Showing @ Cameo Cinema, Edinburgh until Thu 22 Mar

Agnieszka Holland / Poland/Germany/Canada / 2011 / 145 min

It’s likely that we’ll never be able to comprehend what life under Nazi control was like. Words cannot describe it, pictures cannot illustrate it and stories cannot convey it. Agnieszka Holland’s carefully considered film reminds us of the conditions endured by many Jewish citizens but doesn’t get lost in simply retelling the war.

Holland’s semi-biographical account documents the life of Leopold Socha (played here by Robert Wieckiewicz), a Polish sewer worker who hid a cohort of Jews in the network of underground drainage tunnels beneath Lvov. It follows the frequent close calls and builds a picture of what life was like living in almost total darkness with only a small number of torches and possessions.

There’s a threatening uncertainty which looms over Holland’s narrative; as a viewer, you aren’t sure if Socha will surface in a local idyll or during a Nazi raid. This sense of unknowing trickles down into the tunnels as the group aren’t aware of how the war is progressing, whether they will ever escape or even if Socha will return to help them. Since the film is set predominantly amongst the characters, there are a few wordy pitfalls, a tendency to sentimentalise the situation as the group slowly become a collective rather than a series of frightened individuals.

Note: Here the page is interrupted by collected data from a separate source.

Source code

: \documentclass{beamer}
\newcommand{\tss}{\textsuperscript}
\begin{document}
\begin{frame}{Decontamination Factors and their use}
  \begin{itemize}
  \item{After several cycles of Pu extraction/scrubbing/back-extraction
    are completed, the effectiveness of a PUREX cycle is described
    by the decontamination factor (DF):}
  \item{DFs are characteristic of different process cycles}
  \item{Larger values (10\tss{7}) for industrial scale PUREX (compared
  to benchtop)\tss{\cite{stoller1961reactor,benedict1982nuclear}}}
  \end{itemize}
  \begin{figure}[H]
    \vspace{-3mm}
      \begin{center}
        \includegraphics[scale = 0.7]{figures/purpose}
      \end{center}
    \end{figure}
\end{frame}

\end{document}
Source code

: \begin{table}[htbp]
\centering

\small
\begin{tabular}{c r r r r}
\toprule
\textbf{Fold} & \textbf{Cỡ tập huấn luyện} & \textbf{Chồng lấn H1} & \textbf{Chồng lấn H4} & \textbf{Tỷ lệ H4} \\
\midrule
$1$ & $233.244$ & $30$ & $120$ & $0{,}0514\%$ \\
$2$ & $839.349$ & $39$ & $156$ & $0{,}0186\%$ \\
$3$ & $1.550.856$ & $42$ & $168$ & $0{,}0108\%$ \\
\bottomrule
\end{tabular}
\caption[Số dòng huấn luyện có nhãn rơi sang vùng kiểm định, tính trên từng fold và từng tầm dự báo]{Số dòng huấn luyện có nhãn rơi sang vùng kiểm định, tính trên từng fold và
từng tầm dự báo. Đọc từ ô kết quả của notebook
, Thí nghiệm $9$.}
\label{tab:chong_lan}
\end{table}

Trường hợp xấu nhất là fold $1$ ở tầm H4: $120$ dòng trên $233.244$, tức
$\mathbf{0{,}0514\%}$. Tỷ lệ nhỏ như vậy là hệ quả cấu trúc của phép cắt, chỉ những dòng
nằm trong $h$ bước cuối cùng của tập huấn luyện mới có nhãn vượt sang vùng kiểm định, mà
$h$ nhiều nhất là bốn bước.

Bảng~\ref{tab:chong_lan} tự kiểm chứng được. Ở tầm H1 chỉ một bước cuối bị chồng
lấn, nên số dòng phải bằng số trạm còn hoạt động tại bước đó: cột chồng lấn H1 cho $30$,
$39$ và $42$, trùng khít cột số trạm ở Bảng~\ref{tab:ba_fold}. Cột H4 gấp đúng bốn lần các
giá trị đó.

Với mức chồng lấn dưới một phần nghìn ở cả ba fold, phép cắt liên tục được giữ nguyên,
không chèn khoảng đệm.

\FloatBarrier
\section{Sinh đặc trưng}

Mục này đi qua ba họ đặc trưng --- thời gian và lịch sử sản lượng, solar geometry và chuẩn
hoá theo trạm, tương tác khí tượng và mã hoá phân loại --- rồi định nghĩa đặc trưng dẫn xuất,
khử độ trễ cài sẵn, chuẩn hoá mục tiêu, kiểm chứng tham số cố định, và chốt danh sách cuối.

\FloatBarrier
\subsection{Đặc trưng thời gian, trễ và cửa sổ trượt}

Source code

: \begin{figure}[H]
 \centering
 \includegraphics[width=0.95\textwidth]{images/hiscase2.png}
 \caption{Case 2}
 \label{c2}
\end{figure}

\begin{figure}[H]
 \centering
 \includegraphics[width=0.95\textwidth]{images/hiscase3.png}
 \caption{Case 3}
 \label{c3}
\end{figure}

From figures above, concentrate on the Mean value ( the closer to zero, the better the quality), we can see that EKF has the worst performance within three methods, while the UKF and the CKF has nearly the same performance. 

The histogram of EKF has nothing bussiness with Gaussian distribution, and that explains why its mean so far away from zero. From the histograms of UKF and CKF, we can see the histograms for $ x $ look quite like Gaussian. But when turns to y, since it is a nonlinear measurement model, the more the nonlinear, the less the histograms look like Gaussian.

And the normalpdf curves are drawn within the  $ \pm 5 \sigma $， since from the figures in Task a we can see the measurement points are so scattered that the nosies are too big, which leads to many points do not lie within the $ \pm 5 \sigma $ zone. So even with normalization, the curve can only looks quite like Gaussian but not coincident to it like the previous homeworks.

That said, the film is meticulously shot and elegantly realised. The beams of light from the torches pierce through the web of passageways and seem to dance in the shadows, becoming characters of their own. Clearly, the flickering glow feels heavily symbolic, much like the film’s title, but caters for the adaptability of humankind as the group become painfully acclimatised to the situation. Holland’s lengthy film is an endurance test, reflecting the marathon trial facing her characters and drawing out that sense of time as it slowly pushes along. Holland should be commended for her successful experiment with plotting which evades action and swiftness but remains focussed on the story it is there to tell.